I have two logical vectors and I want to measure how close (similar) the TRUE values are. So for example if we have these two vectors:

df<- data.frame(c(T,F,F,F,T,T,F,T),c(F,T,F,T,F,T,F,T))

And I tried this:

sum((df[1]&df[2])==T)
[1] 2

But the problem is that I only have the number of TRUE that are at the same place, but I'd like to know how close they are and compare different vectors with this method. I know for numerical vectors there are ways to do that (euclidian distance for example) but I didn't find any equivalent for logical vectors.

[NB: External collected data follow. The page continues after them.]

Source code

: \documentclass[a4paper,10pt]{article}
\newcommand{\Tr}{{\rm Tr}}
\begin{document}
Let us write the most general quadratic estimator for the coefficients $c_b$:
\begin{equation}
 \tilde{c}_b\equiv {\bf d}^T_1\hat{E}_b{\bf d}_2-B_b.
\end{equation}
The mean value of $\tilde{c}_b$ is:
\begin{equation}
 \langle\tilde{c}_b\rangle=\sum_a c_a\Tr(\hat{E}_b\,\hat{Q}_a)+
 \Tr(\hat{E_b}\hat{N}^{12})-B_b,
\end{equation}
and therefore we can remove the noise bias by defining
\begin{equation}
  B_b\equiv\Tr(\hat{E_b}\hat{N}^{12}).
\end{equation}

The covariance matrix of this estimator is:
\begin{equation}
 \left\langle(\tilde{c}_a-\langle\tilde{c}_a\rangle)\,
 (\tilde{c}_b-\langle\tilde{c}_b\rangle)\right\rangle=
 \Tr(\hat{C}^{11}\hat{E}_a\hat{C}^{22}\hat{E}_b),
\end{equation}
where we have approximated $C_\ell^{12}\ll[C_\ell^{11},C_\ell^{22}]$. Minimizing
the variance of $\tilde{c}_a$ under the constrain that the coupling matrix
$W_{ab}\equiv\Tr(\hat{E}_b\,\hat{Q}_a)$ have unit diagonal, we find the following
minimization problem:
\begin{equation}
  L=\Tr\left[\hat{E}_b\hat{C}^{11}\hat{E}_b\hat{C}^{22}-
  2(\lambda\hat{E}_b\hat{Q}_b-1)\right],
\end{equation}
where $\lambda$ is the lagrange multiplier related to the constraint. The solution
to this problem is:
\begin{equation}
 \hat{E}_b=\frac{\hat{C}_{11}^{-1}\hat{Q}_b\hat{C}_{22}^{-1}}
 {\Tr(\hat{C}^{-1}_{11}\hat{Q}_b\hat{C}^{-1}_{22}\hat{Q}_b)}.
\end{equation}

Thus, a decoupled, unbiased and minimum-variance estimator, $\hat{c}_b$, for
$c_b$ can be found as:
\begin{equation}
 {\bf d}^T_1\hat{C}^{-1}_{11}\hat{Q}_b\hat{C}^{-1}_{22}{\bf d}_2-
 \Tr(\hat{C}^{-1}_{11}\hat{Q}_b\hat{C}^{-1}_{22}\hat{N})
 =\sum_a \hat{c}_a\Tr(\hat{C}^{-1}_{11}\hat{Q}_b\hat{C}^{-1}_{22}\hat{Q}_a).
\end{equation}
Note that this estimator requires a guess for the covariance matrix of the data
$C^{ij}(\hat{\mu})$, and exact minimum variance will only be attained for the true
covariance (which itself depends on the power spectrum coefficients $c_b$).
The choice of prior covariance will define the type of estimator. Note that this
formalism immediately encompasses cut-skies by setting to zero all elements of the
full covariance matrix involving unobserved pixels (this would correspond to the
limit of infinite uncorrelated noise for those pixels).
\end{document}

EDIT: It is important that the position of the values changes the similarity between the two vectors, for example in this dataframe:

  [,1] [,2] [,3] [,4]
a    1    0    0    0
b    0    1    0    0
c    0    0    0    1

The similarity between vector a and b should be greater than between b and c

1
Maybe try: sum(abs(df[1] - df[2])) or sqrt(sum((df[1] - df[2])^2))GKi
You only have two values, T and F. Measuring how close the T values are is the same as measuring how close the F values are. Think of them as numbers, 1's and 0's. You can measure the distance between two vector using the norm of their difference. That could be an L1 norm (count how many values are different), or L2 norm (Euclidean distance), or any other norm function that fits your needs.Aziz
Sound more like a stats question. Voted to move to stats.stackexchange.com. See e.g. How to get correlation between two categorical variableHenrik
or sum(df[1] != df[2])GKi

1 Answers

2
votes

ade4 package has a convenient function dist.binary() to calculate various distances/indices for binary data (think of the TRUE/FALSE as of 1/0). You might want to look up details about simple matching coefficient or jaccard index, here is a paper dealing with similarity measures on categorical data.

For instance similarity using Simple matching coefficient:

names(df) <- c("a", "b")
df <- t(as.matrix(sapply(df, as.numeric)))

ade4::dist.binary(df, method = 2L)
          a
b 0.7071068